Pada saat yang sama, Korea Utara telah memperkuat hubungan dengan Rusia, dengan Kim dan Presiden Rusia Vladimir Putin bertemu pada bulan September. Ada juga kecurigaan bahwa Pyongyang bertukar senjata dengan Moskow untuk mendukung perang Rusia di Ukraina.
“[Kunjungan Hao] memiliki efek ganda untuk memperkuat hubungan lebih lanjut dengan Korea Utara, sehingga menjaga hubungan Korea Utara-Rusia, dan di sisi lain, China sekarang menunjukkan semacam peringatan tentang latihan bersama Korea Selatan-AS atau pelatihan trilateral Korea Selatan-AS-Jepang,” kata Kang. Beijing “tidak ingin kehilangan pengaruh atas Korea Utara” ke Rusia, Kang menambahkan, sementara “China memimpin hubungan dengan Korea Utara dan Rusia, dan juga memimpin persaingan dengan AS”, yang mendorongnya untuk terus memberikan dukungan kepada Korea Utara.
Namun, hubungan Beijing yang diperkuat dengan Pyongyang akan terus menjadi “transaksional”, menurut Yeo.
“Beijing memiliki insentif untuk mendukung Pyongyang di panggung internasional karena AS memperkuat hubungan dengan sekutu-sekutunya,” kata Yeo. “Tetapi hubungan China-Korea Utara akan memiliki kendala yang lebih besar dan terlihat lebih transaksional mengingat status paria Korea Utara dan kurangnya transparansi.”
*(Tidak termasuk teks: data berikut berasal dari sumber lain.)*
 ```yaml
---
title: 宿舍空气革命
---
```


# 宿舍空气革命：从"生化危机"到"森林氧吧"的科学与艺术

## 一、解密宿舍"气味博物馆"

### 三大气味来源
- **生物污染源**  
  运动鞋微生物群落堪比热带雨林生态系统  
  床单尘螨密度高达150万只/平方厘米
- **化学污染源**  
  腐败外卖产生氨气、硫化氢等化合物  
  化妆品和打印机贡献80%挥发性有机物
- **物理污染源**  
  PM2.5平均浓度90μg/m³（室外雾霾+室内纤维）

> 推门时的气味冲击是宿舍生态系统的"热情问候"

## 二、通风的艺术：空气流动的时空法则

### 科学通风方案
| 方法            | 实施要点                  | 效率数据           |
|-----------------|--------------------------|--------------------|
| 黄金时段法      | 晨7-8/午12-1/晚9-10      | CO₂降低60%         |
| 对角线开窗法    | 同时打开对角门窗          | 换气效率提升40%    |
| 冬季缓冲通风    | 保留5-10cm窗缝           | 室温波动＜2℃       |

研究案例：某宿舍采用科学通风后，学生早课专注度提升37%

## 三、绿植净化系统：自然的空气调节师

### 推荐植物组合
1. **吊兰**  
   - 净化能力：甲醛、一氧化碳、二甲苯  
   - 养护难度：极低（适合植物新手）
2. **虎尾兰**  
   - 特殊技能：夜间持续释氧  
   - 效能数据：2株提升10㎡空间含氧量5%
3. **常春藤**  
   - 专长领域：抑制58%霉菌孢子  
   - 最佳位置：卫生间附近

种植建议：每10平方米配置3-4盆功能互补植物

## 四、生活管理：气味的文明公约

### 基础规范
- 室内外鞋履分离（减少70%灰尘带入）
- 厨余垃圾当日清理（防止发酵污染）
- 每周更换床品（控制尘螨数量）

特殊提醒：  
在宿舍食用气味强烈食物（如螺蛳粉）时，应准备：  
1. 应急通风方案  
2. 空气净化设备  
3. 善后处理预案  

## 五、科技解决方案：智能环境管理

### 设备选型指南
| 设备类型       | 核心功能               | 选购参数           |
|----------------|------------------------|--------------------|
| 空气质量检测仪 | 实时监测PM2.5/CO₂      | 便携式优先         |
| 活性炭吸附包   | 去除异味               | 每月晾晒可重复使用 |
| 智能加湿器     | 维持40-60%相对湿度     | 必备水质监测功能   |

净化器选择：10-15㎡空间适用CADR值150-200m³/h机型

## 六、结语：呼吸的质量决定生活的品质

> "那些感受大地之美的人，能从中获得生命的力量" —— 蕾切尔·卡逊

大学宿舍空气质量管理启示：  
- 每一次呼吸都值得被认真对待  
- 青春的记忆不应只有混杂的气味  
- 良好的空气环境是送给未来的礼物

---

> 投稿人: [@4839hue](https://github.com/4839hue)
Yang mengatakan sikap Beijing terhadap Pyongyang telah menjadi “pendekatan yang sangat cerdas”, dengan fokus pada kerja sama politik dan diplomatik untuk menahan kerja sama trilateral Washington tanpa mempertaruhkan konsekuensi militer.
“Saat ini, China tidak mendapatkan apa-apa dengan secara terang-terangan terlibat dengan Korea Utara secara militer, dan khususnya, itu bisa tampak mendukung pengembangan nuklir Korea Utara,” kata Yang.
“Tapi secara politik, tentu saja, hubungan antara kedua belah pihak telah lama, dan terutama sekarang, itu dapat memiliki arti dalam menanggapi kerja sama trilateral antara Korea, AS dan Jepang.”